London - A further 15 politicians, sportsmen and celebrities reached settlements with the British newspaper arm of Rupert Murdoch’s News Corp on Wednesday over a phone hacking scandal that has rocked his global media empire.
The development increases the chances that the publisher may yet avoid further embarrassing details of its conduct from being publicly aired in court - although at least one of the claimants, Charlotte Church, has not yet reached a deal.
A civil trial to establish general principles of how hacking victims should be compensated is due to start next week, provided that the remaining claimants do not settle.
Among those who settled on Wednesday were comedian Steve Coogan, lawmaker Simon Hughes and ex-soccer player Paul Gascoigne, the Press Association reported.
The civil process was begun a year ago to deal with an expected avalanche of hundreds of claimants, and the announcement of the settlements came during a hearing to prepare for the long-awaited civil court trial.
The agreed settlements ranged from £40 000 to £75 000, the Press Association reported.
Last month, 37 legal claims against NGN, publisher of some of News International’s titles, were settled. News International said at the time this was not an admission that management had known about the practice or tried to cover it up.
News International had claimed for years that the hacking of voicemails to generate stories for the News of the World tabloid, which was shut down last summer, was the work of a single “rogue” reporter who went to jail for the crime in 2007.
However, it finally admitted the problem was widespread amid a wave of evidence, sparking a scandal that has rocked the company, the British press, police and the political establishment.
Lawmaker Hughes called for anyone involved in criminal activity at the News of the World to be charged and all those who allowed a large company to behave in such a way to be held to account.
“It was criminal behaviour on an industrial scale,” he said in a statement.
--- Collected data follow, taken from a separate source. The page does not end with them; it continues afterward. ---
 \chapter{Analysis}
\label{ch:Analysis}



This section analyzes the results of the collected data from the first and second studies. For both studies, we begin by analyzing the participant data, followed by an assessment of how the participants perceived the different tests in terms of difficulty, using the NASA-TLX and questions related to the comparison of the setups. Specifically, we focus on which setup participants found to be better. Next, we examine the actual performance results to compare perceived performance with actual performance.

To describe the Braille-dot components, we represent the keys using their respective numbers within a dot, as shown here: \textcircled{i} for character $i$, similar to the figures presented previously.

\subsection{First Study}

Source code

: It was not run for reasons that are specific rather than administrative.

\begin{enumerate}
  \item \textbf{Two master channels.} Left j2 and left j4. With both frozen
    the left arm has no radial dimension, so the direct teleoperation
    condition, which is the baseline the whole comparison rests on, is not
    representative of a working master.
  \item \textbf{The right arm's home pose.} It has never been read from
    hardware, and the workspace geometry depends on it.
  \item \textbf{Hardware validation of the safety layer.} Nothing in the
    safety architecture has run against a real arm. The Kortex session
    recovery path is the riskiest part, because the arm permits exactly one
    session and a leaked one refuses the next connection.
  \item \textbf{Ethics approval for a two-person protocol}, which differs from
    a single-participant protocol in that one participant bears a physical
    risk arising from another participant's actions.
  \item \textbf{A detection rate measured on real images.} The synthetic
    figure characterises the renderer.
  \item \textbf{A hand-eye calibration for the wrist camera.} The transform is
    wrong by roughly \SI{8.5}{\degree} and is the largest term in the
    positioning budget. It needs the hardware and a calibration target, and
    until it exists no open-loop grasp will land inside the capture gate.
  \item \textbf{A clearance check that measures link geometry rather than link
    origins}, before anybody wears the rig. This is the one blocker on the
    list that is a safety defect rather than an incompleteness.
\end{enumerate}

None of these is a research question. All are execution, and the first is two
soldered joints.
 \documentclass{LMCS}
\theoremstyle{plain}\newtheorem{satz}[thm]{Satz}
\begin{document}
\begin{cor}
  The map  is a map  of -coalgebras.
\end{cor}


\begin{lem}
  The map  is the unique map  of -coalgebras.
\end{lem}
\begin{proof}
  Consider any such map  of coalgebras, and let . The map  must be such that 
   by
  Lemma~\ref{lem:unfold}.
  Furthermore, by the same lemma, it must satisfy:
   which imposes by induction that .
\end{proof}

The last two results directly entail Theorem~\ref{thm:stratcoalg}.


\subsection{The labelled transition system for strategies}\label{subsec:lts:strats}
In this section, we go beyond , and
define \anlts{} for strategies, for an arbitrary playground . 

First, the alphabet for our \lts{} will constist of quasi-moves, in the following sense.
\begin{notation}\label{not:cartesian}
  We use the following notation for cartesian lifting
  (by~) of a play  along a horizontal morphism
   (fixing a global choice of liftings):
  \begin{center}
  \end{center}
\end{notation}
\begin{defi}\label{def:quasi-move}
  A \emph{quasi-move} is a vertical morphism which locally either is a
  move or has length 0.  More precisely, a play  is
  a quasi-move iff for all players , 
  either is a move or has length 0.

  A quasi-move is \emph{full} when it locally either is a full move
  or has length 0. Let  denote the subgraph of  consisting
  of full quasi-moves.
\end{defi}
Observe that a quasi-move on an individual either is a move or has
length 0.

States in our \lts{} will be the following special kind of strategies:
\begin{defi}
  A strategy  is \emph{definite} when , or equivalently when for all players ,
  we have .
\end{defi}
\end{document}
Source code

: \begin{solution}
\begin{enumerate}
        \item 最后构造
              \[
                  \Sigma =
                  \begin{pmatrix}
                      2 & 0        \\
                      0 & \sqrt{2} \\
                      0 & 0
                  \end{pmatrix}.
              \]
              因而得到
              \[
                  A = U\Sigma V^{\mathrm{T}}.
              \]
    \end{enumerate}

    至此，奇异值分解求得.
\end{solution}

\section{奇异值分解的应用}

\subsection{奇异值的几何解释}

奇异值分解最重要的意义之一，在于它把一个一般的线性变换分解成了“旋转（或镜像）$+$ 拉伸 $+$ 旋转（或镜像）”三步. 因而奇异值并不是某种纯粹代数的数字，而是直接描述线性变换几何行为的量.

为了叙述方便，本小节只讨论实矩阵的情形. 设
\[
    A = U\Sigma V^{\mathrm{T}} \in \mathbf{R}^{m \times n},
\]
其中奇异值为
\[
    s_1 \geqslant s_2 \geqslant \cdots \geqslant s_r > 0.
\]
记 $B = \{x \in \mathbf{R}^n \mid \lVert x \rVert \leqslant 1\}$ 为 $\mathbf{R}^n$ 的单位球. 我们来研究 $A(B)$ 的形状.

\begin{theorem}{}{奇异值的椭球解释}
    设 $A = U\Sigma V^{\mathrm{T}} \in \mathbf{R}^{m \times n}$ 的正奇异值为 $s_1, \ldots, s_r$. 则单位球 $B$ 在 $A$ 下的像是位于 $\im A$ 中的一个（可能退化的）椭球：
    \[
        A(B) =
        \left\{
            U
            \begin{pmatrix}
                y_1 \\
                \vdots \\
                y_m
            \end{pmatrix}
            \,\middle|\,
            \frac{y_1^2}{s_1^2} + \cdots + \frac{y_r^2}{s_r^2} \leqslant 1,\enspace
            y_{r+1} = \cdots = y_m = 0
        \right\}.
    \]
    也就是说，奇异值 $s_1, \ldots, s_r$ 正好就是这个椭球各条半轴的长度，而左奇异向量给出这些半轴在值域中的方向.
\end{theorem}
Three criminal investigations are currently underway while a judge-led inquiry into Britain’s press ethics sits most days, bringing yet more attention to the conduct of the media as it considers new regulations.
The long-running saga blew up last July when it emerged that the voicemail of missing schoolgirl Milly Dowler, later found murdered, had been hacked into by the News of the World.
Amid public disgust, Murdoch shut down the 168-year-old Sunday tabloid and pulled its plan to take full control of Britain’s highly profitable satellite broadcaster BSkyB.
The scandal has also forced the resignation of Prime Minister David Cameron’s spokesman, a former News of the World editor, and seen the departure of a number of News International executives and senior police officers accused of failing to properly investigate the affair.